──────── EXCERPTED RECORDS

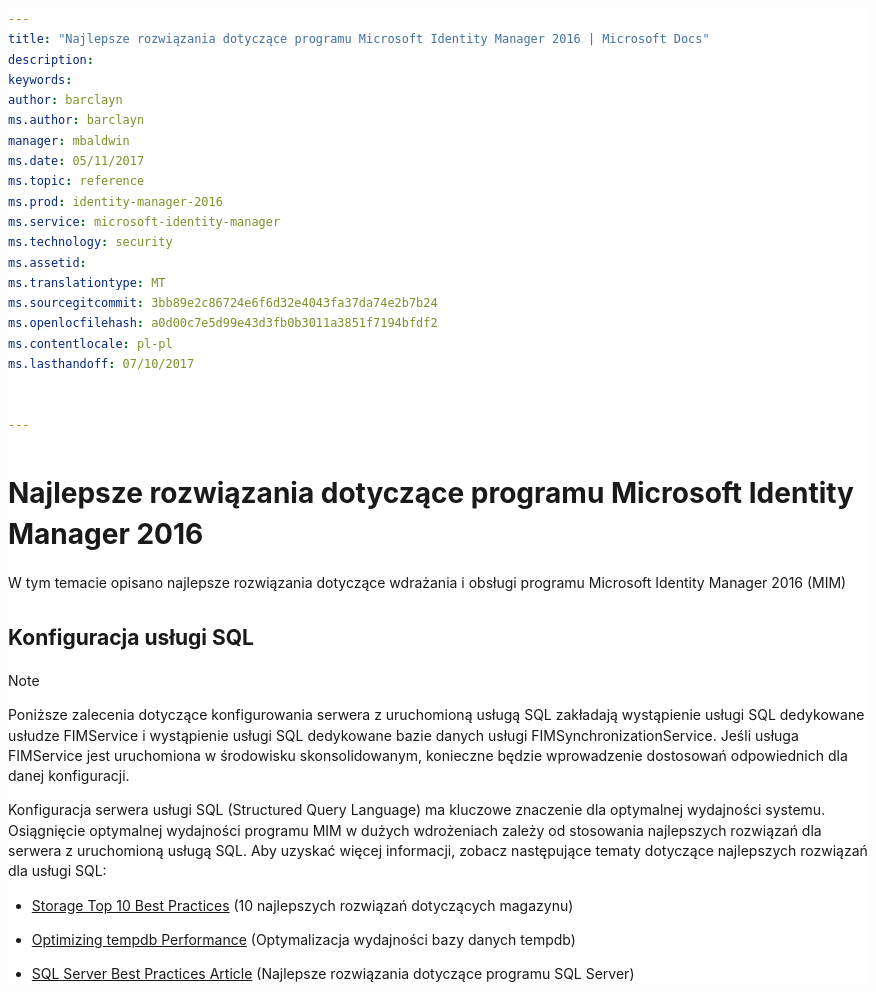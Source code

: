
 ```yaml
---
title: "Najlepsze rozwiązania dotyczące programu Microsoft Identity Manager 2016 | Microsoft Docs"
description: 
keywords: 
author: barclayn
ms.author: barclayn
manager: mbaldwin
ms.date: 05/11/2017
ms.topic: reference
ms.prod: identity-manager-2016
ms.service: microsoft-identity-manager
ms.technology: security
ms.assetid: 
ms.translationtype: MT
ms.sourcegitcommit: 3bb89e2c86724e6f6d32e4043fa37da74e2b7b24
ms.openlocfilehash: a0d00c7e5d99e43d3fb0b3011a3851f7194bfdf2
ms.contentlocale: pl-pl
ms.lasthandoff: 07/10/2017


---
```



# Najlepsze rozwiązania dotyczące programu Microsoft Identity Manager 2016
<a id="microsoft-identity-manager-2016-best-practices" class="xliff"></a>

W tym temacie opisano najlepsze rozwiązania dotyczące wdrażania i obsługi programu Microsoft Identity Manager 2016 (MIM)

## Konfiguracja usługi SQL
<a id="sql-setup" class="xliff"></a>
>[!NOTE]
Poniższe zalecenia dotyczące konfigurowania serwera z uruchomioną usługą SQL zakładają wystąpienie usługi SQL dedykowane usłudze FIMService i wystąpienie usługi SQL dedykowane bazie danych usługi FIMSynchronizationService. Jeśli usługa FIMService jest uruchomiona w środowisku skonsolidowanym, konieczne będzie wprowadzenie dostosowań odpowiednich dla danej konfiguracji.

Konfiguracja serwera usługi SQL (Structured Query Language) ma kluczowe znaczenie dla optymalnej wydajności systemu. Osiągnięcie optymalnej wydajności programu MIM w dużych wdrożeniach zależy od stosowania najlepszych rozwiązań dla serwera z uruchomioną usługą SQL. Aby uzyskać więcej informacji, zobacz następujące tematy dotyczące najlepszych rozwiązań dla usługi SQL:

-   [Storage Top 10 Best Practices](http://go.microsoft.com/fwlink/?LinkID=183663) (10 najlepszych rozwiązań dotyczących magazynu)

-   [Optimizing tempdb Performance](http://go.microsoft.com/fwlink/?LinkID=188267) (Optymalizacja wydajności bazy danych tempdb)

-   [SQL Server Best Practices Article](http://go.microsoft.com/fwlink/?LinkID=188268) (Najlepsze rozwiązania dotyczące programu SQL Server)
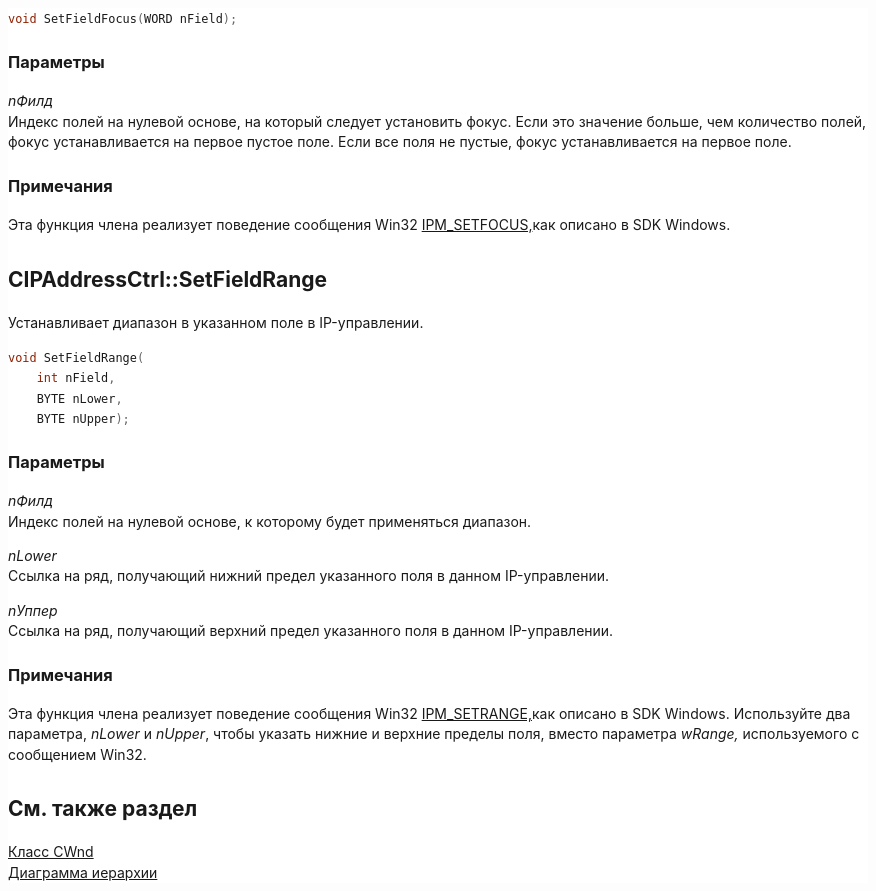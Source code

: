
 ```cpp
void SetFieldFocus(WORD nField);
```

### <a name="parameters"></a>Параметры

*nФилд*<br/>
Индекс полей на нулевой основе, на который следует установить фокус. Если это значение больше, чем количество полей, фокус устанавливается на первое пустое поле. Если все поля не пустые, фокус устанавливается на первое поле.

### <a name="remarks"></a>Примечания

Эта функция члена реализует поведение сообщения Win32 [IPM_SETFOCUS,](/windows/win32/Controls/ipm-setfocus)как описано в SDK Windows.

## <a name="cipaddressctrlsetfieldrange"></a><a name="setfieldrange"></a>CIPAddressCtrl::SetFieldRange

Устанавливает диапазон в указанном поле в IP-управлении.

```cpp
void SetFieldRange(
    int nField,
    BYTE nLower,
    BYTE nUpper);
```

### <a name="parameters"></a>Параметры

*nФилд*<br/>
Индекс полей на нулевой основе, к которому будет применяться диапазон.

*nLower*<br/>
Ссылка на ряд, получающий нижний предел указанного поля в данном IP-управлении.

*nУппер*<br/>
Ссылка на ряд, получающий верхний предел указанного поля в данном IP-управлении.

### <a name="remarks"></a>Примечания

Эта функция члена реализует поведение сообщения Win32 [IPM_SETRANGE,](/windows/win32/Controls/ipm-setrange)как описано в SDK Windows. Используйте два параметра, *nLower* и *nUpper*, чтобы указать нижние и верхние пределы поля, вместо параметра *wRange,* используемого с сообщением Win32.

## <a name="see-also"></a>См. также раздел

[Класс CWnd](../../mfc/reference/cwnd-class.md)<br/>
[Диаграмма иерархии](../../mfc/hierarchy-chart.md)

────────────────
──────── EXCERPTED RECORDS

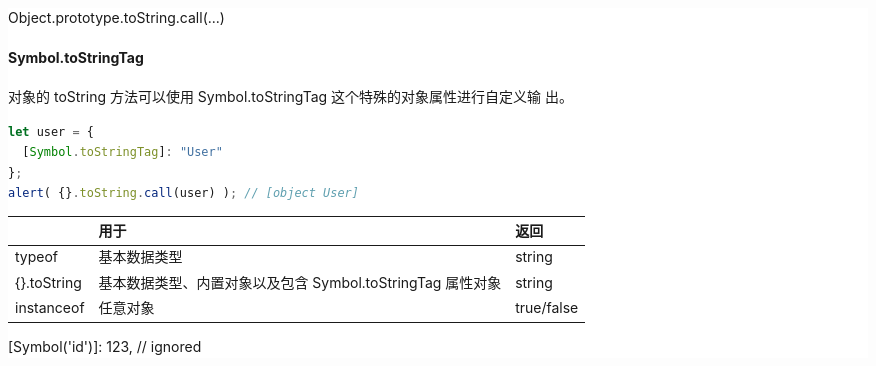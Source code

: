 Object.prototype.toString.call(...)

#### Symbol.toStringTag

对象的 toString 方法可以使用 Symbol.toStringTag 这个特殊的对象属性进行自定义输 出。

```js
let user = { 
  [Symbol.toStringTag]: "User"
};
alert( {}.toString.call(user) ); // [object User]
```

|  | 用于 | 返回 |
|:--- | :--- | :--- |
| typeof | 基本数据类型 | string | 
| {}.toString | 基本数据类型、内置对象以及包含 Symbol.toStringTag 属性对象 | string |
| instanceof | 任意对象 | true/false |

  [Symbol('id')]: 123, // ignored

────────────────

• **ASSIGNMENT**
Please copy every line in the entries where "Ссылка" appears.

• **RESULT**
Ссылка на ряд, получающий нижний предел указанного поля в данном IP-управлении.
Ссылка на ряд, получающий верхний предел указанного поля в данном IP-управлении.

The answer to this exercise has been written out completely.